For the most part, I think the voter approach will work (but definitely test to make sure I'm not missing some edge case). So for now, I'd say this is the way to go. Make sure you haven't changed the access_decision_manager.strategy configuration in security (i.e. make sure this configuration does not appear in your security.yml) - that's important for this to work.

You will still have a few weird issues, however. First, role_hierarchy probably won't work. And also, your web debug toolbar will still probably show the old roles.

vudaltsov

vudaltsov commented on Mar 3, 2017

@vudaltsov
Contributor

I used a different approach. First, I made Token think that User changes when roles change:

class User implements \Serializable, \Symfony\Component\Security\Core\User\EquatableInterface
{
    // ...

    public function serialize()
    {
        return serialize([
            // ...
            $this->roles,
        ]);
    }

    public function unserialize($serialized)
    {
        list (
            // ...
            $this->roles
            ) = unserialize($serialized);
    }

    public function isEqualTo(UserInterface $user)
    {
        // ...

        if (array_diff($this->getRoles(), $user->getRoles())) {
            return false;
        }

        return true;
    }
}

I also have the remember_me functionality enabled.

When I change the user's roles, he get's reauthenticated with the RememberMeToken and new roles instead of being logged out.

ThePeterMick

ThePeterMick commented on Mar 5, 2017

@ThePeterMick

@andyvenus one way you can trigger role reload is to implement the EquatableInterface and do a custom check for example:

  • Extend the User class with an updatedAt property.
  • Once you change user roles, update the updatedAt value at that time (you'd need to include updatedAt in the serialize / unserialize call)
  • Please note that writing your own isEqualTo (EquatableInterface) function will need to cover for any checks that typically would be covered by out of the box when / if you are using AdvancedUserInterface / UserInterface (those can be viewed here https://github.com/symfony/symfony/blob/3.2/src/Symfony/Component/Security/Core/Authentication/Token/AbstractToken.php#L244-L287 so you'd need to take of it yourself (please let me know if you need a snippet). On L250 you can see that if your user is an instance of EquatableInterface it will relay any checks to it.

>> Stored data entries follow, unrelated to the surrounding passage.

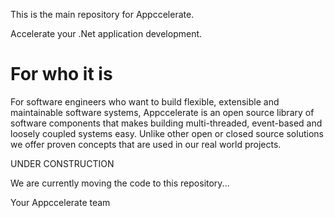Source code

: This is the main repository for Appccelerate.

Accelerate your .Net application development.

For who it is
=============

For software engineers who want to build flexible, extensible and maintainable software systems, Appccelerate is an open source library of software components that makes building multi-threaded, event-based and loosely coupled systems easy. Unlike other open or closed source solutions we offer proven concepts that are used in our real world projects.


UNDER CONSTRUCTION

We are currently moving the code to this repository...

Your Appccelerate team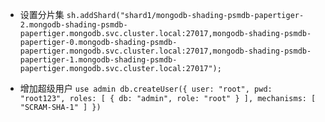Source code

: * 设置分片集
`sh.addShard("shard1/mongodb-shading-psmdb-papertiger-2.mongodb-shading-psmdb-papertiger.mongodb.svc.cluster.local:27017,mongodb-shading-psmdb-papertiger-0.mongodb-shading-psmdb-papertiger.mongodb.svc.cluster.local:27017,mongodb-shading-psmdb-papertiger-1.mongodb-shading-psmdb-papertiger.mongodb.svc.cluster.local:27017");`


* 增加超级用户
`use admin
db.createUser({
     user: "root",
     pwd: "root123",
     roles: [
      { db: "admin", role: "root" }
    ],
 mechanisms: [
       "SCRAM-SHA-1"
    ]
})
`
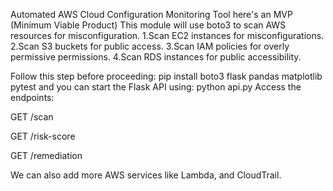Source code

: Automated AWS Cloud Configuration Monitoring Tool
here's an MVP (Minimum Viable Product)
This module will use boto3 to scan AWS resources for misconfiguration.
1.Scan EC2 instances for misconfigurations.
2.Scan S3 buckets for public access.
3.Scan IAM policies for overly permissive permissions.
4.Scan RDS instances for public accessibility.


Follow this step before proceeding: pip install boto3 flask pandas matplotlib pytest
and you can start the Flask API using: python api.py
Access the endpoints:

GET /scan

GET /risk-score

GET /remediation

We can also add more AWS services like Lambda, and CloudTrail.
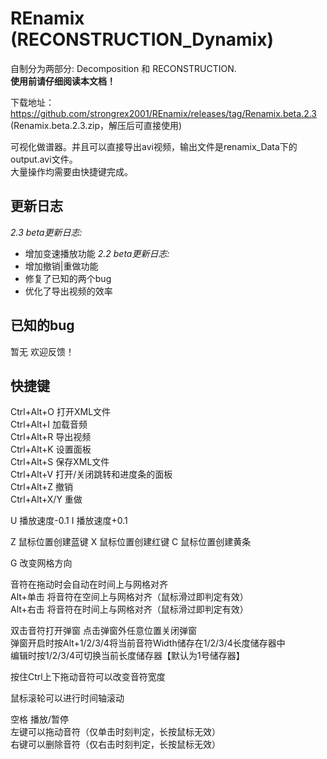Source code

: # REnamix (RECONSTRUCTION_Dynamix)
自制分为两部分: Decomposition 和 RECONSTRUCTION.  
**使用前请仔细阅读本文档！**  

下载地址：https://github.com/strongrex2001/REnamix/releases/tag/Renamix.beta.2.3  
(Renamix.beta.2.3.zip，解压后可直接使用)
  
可视化做谱器。并且可以直接导出avi视频，输出文件是renamix_Data下的output.avi文件。  
大量操作均需要由快捷键完成。  
  
## 更新日志  
*2.3 beta更新日志:*
- 增加变速播放功能
*2.2 beta更新日志:*  
- 增加撤销|重做功能  
- 修复了已知的两个bug  
- 优化了导出视频的效率  
  
## 已知的bug  
暂无 欢迎反馈！  
  
## 快捷键
Ctrl+Alt+O 打开XML文件  
Ctrl+Alt+I 加载音频  
Ctrl+Alt+R 导出视频  
Ctrl+Alt+K 设置面板  
Ctrl+Alt+S 保存XML文件  
Ctrl+Alt+V 打开/关闭跳转和进度条的面板  
Ctrl+Alt+Z 撤销  
Ctrl+Alt+X/Y 重做  
  
U 播放速度-0.1
I 播放速度+0.1
  
Z 鼠标位置创建蓝键
X 鼠标位置创建红键
C 鼠标位置创建黄条
  
G 改变网格方向
  
音符在拖动时会自动在时间上与网格对齐  
Alt+单击 将音符在空间上与网格对齐（鼠标滑过即判定有效）  
Alt+右击 将音符在时间上与网格对齐（鼠标滑过即判定有效）  
  
双击音符打开弹窗 点击弹窗外任意位置关闭弹窗  
弹窗开启时按Alt+1/2/3/4将当前音符Width储存在1/2/3/4长度储存器中  
编辑时按1/2/3/4可切换当前长度储存器【默认为1号储存器】

按住Ctrl上下拖动音符可以改变音符宽度

鼠标滚轮可以进行时间轴滚动

空格 播放/暂停  
左键可以拖动音符（仅单击时刻判定，长按鼠标无效）  
右键可以删除音符（仅右击时刻判定，长按鼠标无效）  

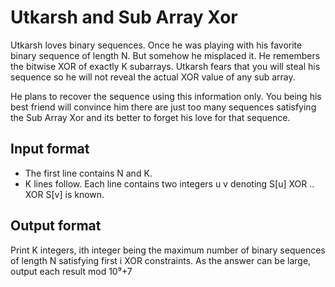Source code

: # Utkarsh and Sub Array Xor

Utkarsh loves binary sequences. Once he was playing with his favorite binary sequence of length N. But somehow he misplaced it. He remembers the bitwise XOR of exactly K subarrays. Utkarsh fears that you will steal his sequence so he will not reveal the actual XOR value of any sub array.

He plans to recover the sequence using this information only. You being his best friend will convince him there are just too many sequences satisfying the Sub Array Xor and its better to forget his love for that sequence.

## Input format

- The first line contains N and K.
- K lines follow. Each line contains two integers u v denoting S[u] XOR .. XOR S[v] is known.

## Output format

Print K integers, ith integer being the maximum number of binary sequences of length N satisfying first i XOR constraints. As the answer can be large, output each result mod 10⁹+7
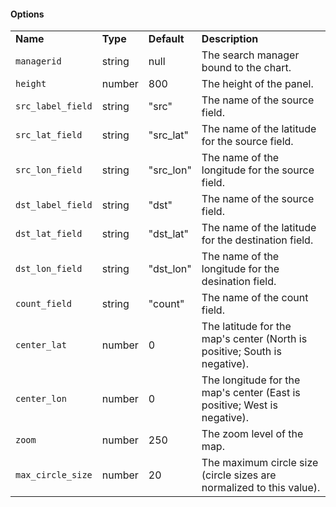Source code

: <h4>Options</h4>
<table class="table table-striped table-bordered">
    <tbody>
        <tr>
            <td>
            <b>Name</b>
            </td>
            <td>
            <b>Type</b>
            </td>
            <td>
            <b>Default</b>
            </td>
            <td>
            <b>Description</b>
            </td>
        </tr>
        <tr>
            <td>
            <code>managerid</code>
            </td>
            <td>string</td>
            <td>null</td>
            <td>The search manager bound to the chart.</td>
        </tr>
        <tr>
            <td>
            <code>height</code>
            </td>
            <td>number</td>
            <td>800</td>
            <td>The height of the panel.</td>
        </tr>
        <tr>
            <td>
            <code>src_label_field</code>
            </td>
            <td>string</td>
            <td>"src"</td>
            <td>The name of the source field.</td>
        </tr>
        <tr>
            <td>
            <code>src_lat_field</code>
            </td>
            <td>string</td>
            <td>"src_lat"</td>
            <td>The name of the latitude for the source field.</td>
        </tr>
        <tr>
            <td>
            <code>src_lon_field</code>
            </td>
            <td>string</td>
            <td>"src_lon"</td>
            <td>The name of the longitude for the source field.</td>
        </tr>
        <tr>
            <td>
            <code>dst_label_field</code>
            </td>
            <td>string</td>
            <td>"dst"</td>
            <td>The name of the source field.</td>
        </tr>
        <tr>
            <td>
            <code>dst_lat_field</code>
            </td>
            <td>string</td>
            <td>"dst_lat"</td>
            <td>The name of the latitude for the destination field.</td>
        </tr>
        <tr>
            <td>
            <code>dst_lon_field</code>
            </td>
            <td>string</td>
            <td>"dst_lon"</td>
            <td>The name of the longitude for the desination field.</td>
        </tr>
        <tr>
            <td>
            <code>count_field</code>
            </td>
            <td>string</td>
            <td>"count"</td>
            <td>The name of the count field.</td>
        </tr>
        <tr>
            <td>
            <code>center_lat</code>
            </td>
            <td>number</td>
            <td>0</td>
            <td>The latitude for the map's center (North is positive; South is negative).</td>
        </tr>
        <tr>
            <td>
            <code>center_lon</code>
            </td>
            <td>number</td>
            <td>0</td>
            <td>The longitude for the map's center (East is positive; West is negative).</td>
        </tr>
        <tr>
            <td>
            <code>zoom</code>
            </td>
            <td>number</td>
            <td>250</td>
            <td>The zoom level of the map.</td>
        </tr>
        <tr>
            <td>
            <code>max_circle_size</code>
            </td>
            <td>number</td>
            <td>20</td>
            <td>The maximum circle size (circle sizes are normalized to this value).</td>
        </tr>
    </tbody>
</table>
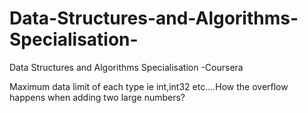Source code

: # Data-Structures-and-Algorithms-Specialisation-
Data Structures and Algorithms Specialisation -Coursera


Maximum data limit of each type ie int,int32 etc....How the overflow happens when adding two large numbers?
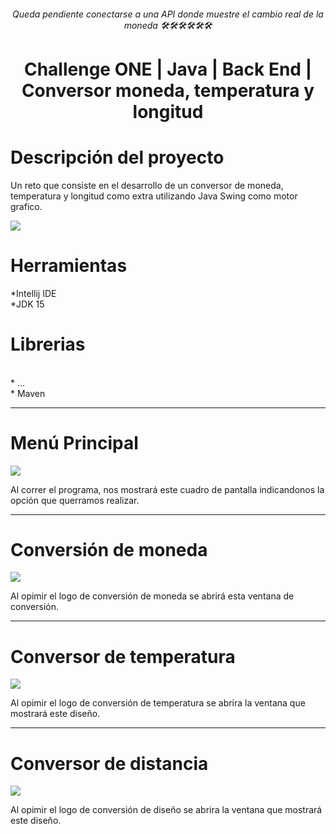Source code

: <html>
  <div align="center">
 <h6>Queda pendiente conectarse a una API donde muestre el cambio real de la moneda 🛠🛠🛠🛠🛠🛠</h6>   
 <h1>Challenge ONE | Java | Back End | Conversor moneda, temperatura y longitud</h1>
</div>

<div>
 <h1>Descripción del proyecto</h1>
<p>Un reto que consiste en el desarrollo de un conversor de moneda, temperatura y longitud como extra utilizando Java Swing como motor grafico.</p>
 <img src="https://github.com/Magucho/Conversor_de_moneda/assets/98346054/5253b241-28b7-4f7b-9983-dcc44e854ba2">
 </div>


<div>
 <h1>Herramientas</h1>
 *Intellij IDE
 <br>
 *JDK 15
 <br>
 </div>
<div>
  <h1>Librerias</h1>
  
  <br>
  * ...
  <br>
  * Maven

  ---
  
  <div>
   <h1>Menú Principal</h1>
    <img src="https://github.com/Magucho/Conversor_de_moneda/assets/98346054/b2a63d18-5e4c-42ac-bb8c-f2ed628827bf">
    <p>Al correr el programa, nos mostrará este cuadro de pantalla indicandonos la opción que querramos realizar.</p>
  
  </div>

  ---

   <div>
   <h1>Conversión de moneda</h1>
    <img src="https://github.com/Magucho/Conversor_de_moneda/assets/98346054/cbcc7bb1-fb31-4e4d-ab9b-0ee93653258f">
  <p>Al opimir el logo de conversión de moneda se abrirá esta ventana de conversión.</p>
  </div>
</div>

---

   <h1>Conversor de temperatura</h1>
    <img src="https://github.com/Magucho/Conversor_de_moneda/assets/98346054/e88dd899-c758-4ff2-8029-351931a9eb38">
   <p>Al opimir el logo de conversión de temperatura se abrira la ventana que mostrará este diseño.</p>
  </div>
</div>

---

<div>
   <h1>Conversor de distancia</h1>
    <img src="https://github.com/Magucho/Conversor_de_moneda/assets/98346054/b45c7b34-d624-4e75-90de-65a3b4ebf7a9">
   <p>Al opimir el logo de conversión de diseño se abrira la ventana que mostrará este diseño.</p>
  </div>
</div>
</html>
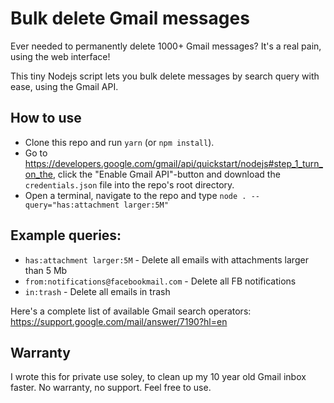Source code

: # Bulk delete Gmail messages

Ever needed to permanently delete 1000+ Gmail messages? It's a real pain, using the web interface!

This tiny Nodejs script lets you bulk delete messages by search query with ease, using the Gmail API.

## How to use

- Clone this repo and run `yarn` (or `npm install`).
- Go to https://developers.google.com/gmail/api/quickstart/nodejs#step_1_turn_on_the, click the "Enable Gmail API"-button and download the `credentials.json` file into the repo's root directory.
- Open a terminal, navigate to the repo and type `node . --query="has:attachment larger:5M"`

## Example queries:

- `has:attachment larger:5M` - Delete all emails with attachments larger than 5 Mb
- `from:notifications@facebookmail.com` - Delete all FB notifications
- `in:trash` - Delete all emails in trash

Here's a complete list of available Gmail search operators: https://support.google.com/mail/answer/7190?hl=en

## Warranty

I wrote this for private use soley, to clean up my 10 year old Gmail inbox faster. No warranty, no support. Feel free to use.
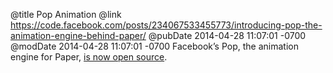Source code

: @title Pop Animation
@link https://code.facebook.com/posts/234067533455773/introducing-pop-the-animation-engine-behind-paper/
@pubDate 2014-04-28 11:07:01 -0700
@modDate 2014-04-28 11:07:01 -0700
Facebook’s Pop, the animation engine for Paper, <a href="https://code.facebook.com/posts/234067533455773/introducing-pop-the-animation-engine-behind-paper/">is now open source</a>.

For all this to work, you'd need to use access_control in security.yml or use is_granted call if using @Security annotation as has_role won't trigger a role reload as described here: #21861

If you follow all this any sessions that a user might have will be updated with the new roles.

Alternatively you can serialize the roles and compare them as in the comment above.


If you want to ban a user, you could consider disabling their account (so that isEnabled returns false) and this will actually log the user out in any session they might have as I've described here long time ago: #17023 and #13870

Changing username / password or any other serialized properties will not log the user out (contrary to what the docs state: http://symfony.com/doc/current/security/entity_provider.html#security-serialize-equatable "For example, if the username on the 2 User objects doesn't match for some reason, then the user will be logged out for security reasons." ). There is a potential fix for this kindly made by @xaben here: #19033 but given many people already might rely on the exisiting functionality hopefully this can be made parameterized / optional in terms of which fields actually do trigger a logout.

ThePeterMick

ThePeterMick commented on Mar 5, 2017

@ThePeterMick

@vudaltsov what if you didn't have the remember_me functionality enabled? Would it actually log you out completely when you change the roles?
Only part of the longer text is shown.